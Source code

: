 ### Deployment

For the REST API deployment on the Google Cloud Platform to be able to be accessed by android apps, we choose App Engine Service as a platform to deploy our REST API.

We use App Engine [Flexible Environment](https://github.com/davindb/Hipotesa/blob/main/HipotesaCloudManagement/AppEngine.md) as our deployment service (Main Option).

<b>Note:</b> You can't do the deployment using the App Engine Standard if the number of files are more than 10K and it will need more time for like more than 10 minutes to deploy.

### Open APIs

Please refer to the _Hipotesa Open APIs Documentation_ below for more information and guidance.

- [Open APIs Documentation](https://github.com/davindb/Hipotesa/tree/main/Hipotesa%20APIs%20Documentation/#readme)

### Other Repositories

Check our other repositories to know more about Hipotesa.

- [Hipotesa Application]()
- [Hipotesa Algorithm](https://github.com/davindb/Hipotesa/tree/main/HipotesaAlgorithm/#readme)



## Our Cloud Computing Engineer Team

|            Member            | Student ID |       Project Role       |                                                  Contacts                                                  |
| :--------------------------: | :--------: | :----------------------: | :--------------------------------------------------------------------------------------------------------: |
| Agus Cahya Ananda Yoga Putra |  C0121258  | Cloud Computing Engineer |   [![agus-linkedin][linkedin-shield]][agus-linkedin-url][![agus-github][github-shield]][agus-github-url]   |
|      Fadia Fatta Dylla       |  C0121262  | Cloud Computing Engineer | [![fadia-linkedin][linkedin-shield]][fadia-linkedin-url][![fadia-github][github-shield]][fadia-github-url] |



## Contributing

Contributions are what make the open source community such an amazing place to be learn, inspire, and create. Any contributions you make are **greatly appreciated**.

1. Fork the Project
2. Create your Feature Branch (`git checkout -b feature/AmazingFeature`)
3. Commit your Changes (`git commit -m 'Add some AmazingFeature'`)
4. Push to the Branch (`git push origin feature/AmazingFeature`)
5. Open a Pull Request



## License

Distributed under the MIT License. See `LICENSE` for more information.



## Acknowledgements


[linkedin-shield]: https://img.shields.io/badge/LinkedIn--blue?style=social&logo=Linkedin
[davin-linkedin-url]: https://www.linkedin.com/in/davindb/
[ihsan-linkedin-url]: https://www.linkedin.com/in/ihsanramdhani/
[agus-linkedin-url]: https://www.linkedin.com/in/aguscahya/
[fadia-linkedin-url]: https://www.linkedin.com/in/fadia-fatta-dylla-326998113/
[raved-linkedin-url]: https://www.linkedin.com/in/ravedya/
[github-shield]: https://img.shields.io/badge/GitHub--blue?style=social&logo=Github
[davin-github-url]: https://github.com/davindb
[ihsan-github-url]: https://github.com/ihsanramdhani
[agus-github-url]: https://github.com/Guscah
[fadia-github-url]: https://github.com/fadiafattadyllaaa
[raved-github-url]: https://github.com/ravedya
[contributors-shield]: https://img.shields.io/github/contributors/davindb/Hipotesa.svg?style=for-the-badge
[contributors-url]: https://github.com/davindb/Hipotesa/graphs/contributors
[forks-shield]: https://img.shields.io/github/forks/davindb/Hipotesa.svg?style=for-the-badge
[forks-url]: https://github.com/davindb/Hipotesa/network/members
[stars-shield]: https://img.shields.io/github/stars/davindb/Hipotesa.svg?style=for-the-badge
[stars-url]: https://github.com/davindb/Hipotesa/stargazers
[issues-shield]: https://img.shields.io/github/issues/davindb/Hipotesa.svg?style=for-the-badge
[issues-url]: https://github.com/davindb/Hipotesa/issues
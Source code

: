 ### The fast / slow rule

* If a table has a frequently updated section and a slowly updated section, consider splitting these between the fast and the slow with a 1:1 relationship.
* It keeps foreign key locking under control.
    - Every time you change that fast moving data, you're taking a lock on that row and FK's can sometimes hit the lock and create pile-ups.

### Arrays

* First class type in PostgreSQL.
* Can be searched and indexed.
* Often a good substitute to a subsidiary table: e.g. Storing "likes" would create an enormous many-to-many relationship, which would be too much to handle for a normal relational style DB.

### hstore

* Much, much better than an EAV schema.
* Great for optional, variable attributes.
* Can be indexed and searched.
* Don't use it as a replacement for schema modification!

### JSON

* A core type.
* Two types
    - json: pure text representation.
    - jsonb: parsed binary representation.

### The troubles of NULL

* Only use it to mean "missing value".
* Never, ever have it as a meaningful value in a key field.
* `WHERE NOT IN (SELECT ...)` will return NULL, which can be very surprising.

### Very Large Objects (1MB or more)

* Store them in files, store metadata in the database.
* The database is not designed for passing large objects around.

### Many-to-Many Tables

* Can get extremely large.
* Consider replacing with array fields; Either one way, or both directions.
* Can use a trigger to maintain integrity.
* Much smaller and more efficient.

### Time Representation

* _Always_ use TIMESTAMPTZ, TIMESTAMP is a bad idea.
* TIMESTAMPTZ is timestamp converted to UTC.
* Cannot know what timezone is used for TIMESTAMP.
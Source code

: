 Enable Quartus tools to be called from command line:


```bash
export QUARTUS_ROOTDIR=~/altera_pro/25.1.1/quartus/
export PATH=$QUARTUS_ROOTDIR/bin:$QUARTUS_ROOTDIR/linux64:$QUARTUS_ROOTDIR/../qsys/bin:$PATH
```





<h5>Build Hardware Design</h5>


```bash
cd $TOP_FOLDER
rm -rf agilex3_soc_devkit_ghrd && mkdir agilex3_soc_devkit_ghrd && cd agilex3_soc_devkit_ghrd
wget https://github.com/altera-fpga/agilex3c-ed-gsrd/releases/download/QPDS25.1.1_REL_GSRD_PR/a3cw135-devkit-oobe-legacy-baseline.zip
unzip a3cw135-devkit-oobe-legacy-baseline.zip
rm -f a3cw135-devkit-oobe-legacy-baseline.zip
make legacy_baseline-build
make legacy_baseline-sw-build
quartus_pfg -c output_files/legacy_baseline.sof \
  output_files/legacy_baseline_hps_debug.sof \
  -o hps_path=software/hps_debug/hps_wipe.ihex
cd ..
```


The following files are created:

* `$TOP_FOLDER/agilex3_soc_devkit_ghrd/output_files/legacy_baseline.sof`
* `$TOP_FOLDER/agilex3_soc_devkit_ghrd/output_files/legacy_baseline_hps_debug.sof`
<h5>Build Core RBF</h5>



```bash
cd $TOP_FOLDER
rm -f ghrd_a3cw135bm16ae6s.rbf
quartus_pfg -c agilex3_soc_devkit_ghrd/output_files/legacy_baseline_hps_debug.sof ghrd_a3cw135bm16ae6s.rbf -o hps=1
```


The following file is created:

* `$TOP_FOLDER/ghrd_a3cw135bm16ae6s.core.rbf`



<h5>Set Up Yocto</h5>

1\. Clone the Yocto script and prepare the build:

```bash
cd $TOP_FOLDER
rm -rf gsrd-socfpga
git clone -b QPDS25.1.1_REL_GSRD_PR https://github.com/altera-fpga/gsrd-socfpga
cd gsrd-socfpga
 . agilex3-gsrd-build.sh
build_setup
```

**Directions for this task**. Restate the entries. Match them exactly.

**Answer below**.
Source code

: ### Deployment

For the REST API deployment on the Google Cloud Platform to be able to be accessed by android apps, we choose App Engine Service as a platform to deploy our REST API.

We use App Engine [Flexible Environment](https://github.com/davindb/Hipotesa/blob/main/HipotesaCloudManagement/AppEngine.md) as our deployment service (Main Option).

<b>Note:</b> You can't do the deployment using the App Engine Standard if the number of files are more than 10K and it will need more time for like more than 10 minutes to deploy.

### Open APIs

Please refer to the _Hipotesa Open APIs Documentation_ below for more information and guidance.

- [Open APIs Documentation](https://github.com/davindb/Hipotesa/tree/main/Hipotesa%20APIs%20Documentation/#readme)

### Other Repositories

Check our other repositories to know more about Hipotesa.

- [Hipotesa Application]()
- [Hipotesa Algorithm](https://github.com/davindb/Hipotesa/tree/main/HipotesaAlgorithm/#readme)



## Our Cloud Computing Engineer Team

|            Member            | Student ID |       Project Role       |                                                  Contacts                                                  |
| :--------------------------: | :--------: | :----------------------: | :--------------------------------------------------------------------------------------------------------: |
| Agus Cahya Ananda Yoga Putra |  C0121258  | Cloud Computing Engineer |   [![agus-linkedin][linkedin-shield]][agus-linkedin-url][![agus-github][github-shield]][agus-github-url]   |
|      Fadia Fatta Dylla       |  C0121262  | Cloud Computing Engineer | [![fadia-linkedin][linkedin-shield]][fadia-linkedin-url][![fadia-github][github-shield]][fadia-github-url] |



## Contributing

Contributions are what make the open source community such an amazing place to be learn, inspire, and create. Any contributions you make are **greatly appreciated**.

1. Fork the Project
2. Create your Feature Branch (`git checkout -b feature/AmazingFeature`)
3. Commit your Changes (`git commit -m 'Add some AmazingFeature'`)
4. Push to the Branch (`git push origin feature/AmazingFeature`)
5. Open a Pull Request



## License

Distributed under the MIT License. See `LICENSE` for more information.



## Acknowledgements


[linkedin-shield]: https://img.shields.io/badge/LinkedIn--blue?style=social&logo=Linkedin
[davin-linkedin-url]: https://www.linkedin.com/in/davindb/
[ihsan-linkedin-url]: https://www.linkedin.com/in/ihsanramdhani/
[agus-linkedin-url]: https://www.linkedin.com/in/aguscahya/
[fadia-linkedin-url]: https://www.linkedin.com/in/fadia-fatta-dylla-326998113/
[raved-linkedin-url]: https://www.linkedin.com/in/ravedya/
[github-shield]: https://img.shields.io/badge/GitHub--blue?style=social&logo=Github
[davin-github-url]: https://github.com/davindb
[ihsan-github-url]: https://github.com/ihsanramdhani
[agus-github-url]: https://github.com/Guscah
[fadia-github-url]: https://github.com/fadiafattadyllaaa
[raved-github-url]: https://github.com/ravedya
[contributors-shield]: https://img.shields.io/github/contributors/davindb/Hipotesa.svg?style=for-the-badge
[contributors-url]: https://github.com/davindb/Hipotesa/graphs/contributors
[forks-shield]: https://img.shields.io/github/forks/davindb/Hipotesa.svg?style=for-the-badge
[forks-url]: https://github.com/davindb/Hipotesa/network/members
[stars-shield]: https://img.shields.io/github/stars/davindb/Hipotesa.svg?style=for-the-badge
[stars-url]: https://github.com/davindb/Hipotesa/stargazers
[issues-shield]: https://img.shields.io/github/issues/davindb/Hipotesa.svg?style=for-the-badge
[issues-url]: https://github.com/davindb/Hipotesa/issues
Source code

: ### The fast / slow rule

* If a table has a frequently updated section and a slowly updated section, consider splitting these between the fast and the slow with a 1:1 relationship.
* It keeps foreign key locking under control.
    - Every time you change that fast moving data, you're taking a lock on that row and FK's can sometimes hit the lock and create pile-ups.

### Arrays

* First class type in PostgreSQL.
* Can be searched and indexed.
* Often a good substitute to a subsidiary table: e.g. Storing "likes" would create an enormous many-to-many relationship, which would be too much to handle for a normal relational style DB.

### hstore

* Much, much better than an EAV schema.
* Great for optional, variable attributes.
* Can be indexed and searched.
* Don't use it as a replacement for schema modification!

### JSON

* A core type.
* Two types
    - json: pure text representation.
    - jsonb: parsed binary representation.

### The troubles of NULL

* Only use it to mean "missing value".
* Never, ever have it as a meaningful value in a key field.
* `WHERE NOT IN (SELECT ...)` will return NULL, which can be very surprising.

### Very Large Objects (1MB or more)

* Store them in files, store metadata in the database.
* The database is not designed for passing large objects around.

### Many-to-Many Tables

* Can get extremely large.
* Consider replacing with array fields; Either one way, or both directions.
* Can use a trigger to maintain integrity.
* Much smaller and more efficient.

### Time Representation

* _Always_ use TIMESTAMPTZ, TIMESTAMP is a bad idea.
* TIMESTAMPTZ is timestamp converted to UTC.
* Cannot know what timezone is used for TIMESTAMP.
Source code

: Enable Quartus tools to be called from command line:


```bash
export QUARTUS_ROOTDIR=~/altera_pro/25.1.1/quartus/
export PATH=$QUARTUS_ROOTDIR/bin:$QUARTUS_ROOTDIR/linux64:$QUARTUS_ROOTDIR/../qsys/bin:$PATH
```





<h5>Build Hardware Design</h5>


```bash
cd $TOP_FOLDER
rm -rf agilex3_soc_devkit_ghrd && mkdir agilex3_soc_devkit_ghrd && cd agilex3_soc_devkit_ghrd
wget https://github.com/altera-fpga/agilex3c-ed-gsrd/releases/download/QPDS25.1.1_REL_GSRD_PR/a3cw135-devkit-oobe-legacy-baseline.zip
unzip a3cw135-devkit-oobe-legacy-baseline.zip
rm -f a3cw135-devkit-oobe-legacy-baseline.zip
make legacy_baseline-build
make legacy_baseline-sw-build
quartus_pfg -c output_files/legacy_baseline.sof \
  output_files/legacy_baseline_hps_debug.sof \
  -o hps_path=software/hps_debug/hps_wipe.ihex
cd ..
```


The following files are created:

* `$TOP_FOLDER/agilex3_soc_devkit_ghrd/output_files/legacy_baseline.sof`
* `$TOP_FOLDER/agilex3_soc_devkit_ghrd/output_files/legacy_baseline_hps_debug.sof`
<h5>Build Core RBF</h5>



```bash
cd $TOP_FOLDER
rm -f ghrd_a3cw135bm16ae6s.rbf
quartus_pfg -c agilex3_soc_devkit_ghrd/output_files/legacy_baseline_hps_debug.sof ghrd_a3cw135bm16ae6s.rbf -o hps=1
```


The following file is created:

* `$TOP_FOLDER/ghrd_a3cw135bm16ae6s.core.rbf`



<h5>Set Up Yocto</h5>

1\. Clone the Yocto script and prepare the build:

```bash
cd $TOP_FOLDER
rm -rf gsrd-socfpga
git clone -b QPDS25.1.1_REL_GSRD_PR https://github.com/altera-fpga/gsrd-socfpga
cd gsrd-socfpga
 . agilex3-gsrd-build.sh
build_setup
```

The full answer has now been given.